Task instructions:
Output all records precisely as written.
-------- Supplied material
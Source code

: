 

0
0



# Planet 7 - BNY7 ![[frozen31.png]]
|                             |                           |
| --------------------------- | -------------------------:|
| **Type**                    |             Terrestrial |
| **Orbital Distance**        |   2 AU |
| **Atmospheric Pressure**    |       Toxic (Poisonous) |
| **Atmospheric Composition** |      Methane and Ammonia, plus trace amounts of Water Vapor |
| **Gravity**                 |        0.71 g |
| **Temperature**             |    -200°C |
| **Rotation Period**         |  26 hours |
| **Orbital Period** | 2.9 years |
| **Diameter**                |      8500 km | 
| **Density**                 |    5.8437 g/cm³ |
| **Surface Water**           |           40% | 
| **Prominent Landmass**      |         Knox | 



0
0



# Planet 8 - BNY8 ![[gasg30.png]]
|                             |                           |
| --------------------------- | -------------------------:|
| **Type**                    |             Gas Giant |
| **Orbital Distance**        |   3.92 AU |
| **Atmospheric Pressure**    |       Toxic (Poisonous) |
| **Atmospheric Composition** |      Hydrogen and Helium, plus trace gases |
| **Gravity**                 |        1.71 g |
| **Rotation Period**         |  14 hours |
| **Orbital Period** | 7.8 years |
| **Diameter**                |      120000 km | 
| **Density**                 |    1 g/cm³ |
----------------
Answer for the task:
Source code

: 

0
0



# Planet 7 - BNY7 ![[frozen31.png]]
|                             |                           |
| --------------------------- | -------------------------:|
| **Type**                    |             Terrestrial |
| **Orbital Distance**        |   2 AU |
| **Atmospheric Pressure**    |       Toxic (Poisonous) |
| **Atmospheric Composition** |      Methane and Ammonia, plus trace amounts of Water Vapor |
| **Gravity**                 |        0.71 g |
| **Temperature**             |    -200°C |
| **Rotation Period**         |  26 hours |
| **Orbital Period** | 2.9 years |
| **Diameter**                |      8500 km | 
| **Density**                 |    5.8437 g/cm³ |
| **Surface Water**           |           40% | 
| **Prominent Landmass**      |         Knox | 



0
0



# Planet 8 - BNY8 ![[gasg30.png]]
|                             |                           |
| --------------------------- | -------------------------:|
| **Type**                    |             Gas Giant |
| **Orbital Distance**        |   3.92 AU |
| **Atmospheric Pressure**    |       Toxic (Poisonous) |
| **Atmospheric Composition** |      Hydrogen and Helium, plus trace gases |
| **Gravity**                 |        1.71 g |
| **Rotation Period**         |  14 hours |
| **Orbital Period** | 7.8 years |
| **Diameter**                |      120000 km | 
| **Density**                 |    1 g/cm³ |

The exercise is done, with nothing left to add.